• **WORK ITEM**
Exact copies of all the lines below are required, with the pictures omitted.

*** DATA UNDER STUDY ***

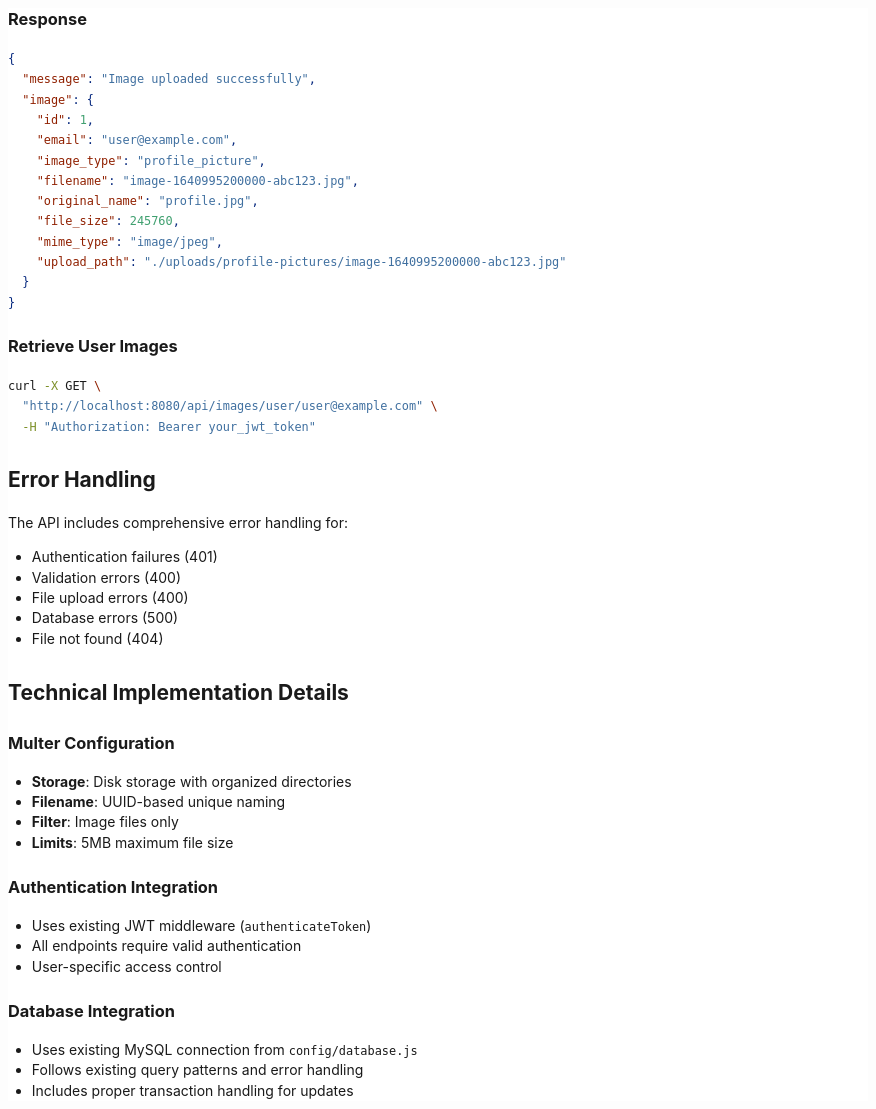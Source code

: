 ### Response
```json
{
  "message": "Image uploaded successfully",
  "image": {
    "id": 1,
    "email": "user@example.com",
    "image_type": "profile_picture",
    "filename": "image-1640995200000-abc123.jpg",
    "original_name": "profile.jpg",
    "file_size": 245760,
    "mime_type": "image/jpeg",
    "upload_path": "./uploads/profile-pictures/image-1640995200000-abc123.jpg"
  }
}
```

### Retrieve User Images
```bash
curl -X GET \
  "http://localhost:8080/api/images/user/user@example.com" \
  -H "Authorization: Bearer your_jwt_token"
```

## Error Handling

The API includes comprehensive error handling for:
- Authentication failures (401)
- Validation errors (400)
- File upload errors (400)
- Database errors (500)
- File not found (404)

## Technical Implementation Details

### Multer Configuration
- **Storage**: Disk storage with organized directories
- **Filename**: UUID-based unique naming
- **Filter**: Image files only
- **Limits**: 5MB maximum file size

### Authentication Integration
- Uses existing JWT middleware (`authenticateToken`)
- All endpoints require valid authentication
- User-specific access control

### Database Integration
- Uses existing MySQL connection from `config/database.js`
- Follows existing query patterns and error handling
- Includes proper transaction handling for updates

*** End of DATA UNDER STUDY ***

• **ANSWER TO THE EXERCISE**
Source code

: ### Response
```json
{
  "message": "Image uploaded successfully",
  "image": {
    "id": 1,
    "email": "user@example.com",
    "image_type": "profile_picture",
    "filename": "image-1640995200000-abc123.jpg",
    "original_name": "profile.jpg",
    "file_size": 245760,
    "mime_type": "image/jpeg",
    "upload_path": "./uploads/profile-pictures/image-1640995200000-abc123.jpg"
  }
}
```

### Retrieve User Images
```bash
curl -X GET \
  "http://localhost:8080/api/images/user/user@example.com" \
  -H "Authorization: Bearer your_jwt_token"
```

## Error Handling

The API includes comprehensive error handling for:
- Authentication failures (401)
- Validation errors (400)
- File upload errors (400)
- Database errors (500)
- File not found (404)

## Technical Implementation Details

### Multer Configuration
- **Storage**: Disk storage with organized directories
- **Filename**: UUID-based unique naming
- **Filter**: Image files only
- **Limits**: 5MB maximum file size

### Authentication Integration
- Uses existing JWT middleware (`authenticateToken`)
- All endpoints require valid authentication
- User-specific access control

### Database Integration
- Uses existing MySQL connection from `config/database.js`
- Follows existing query patterns and error handling
- Includes proper transaction handling for updates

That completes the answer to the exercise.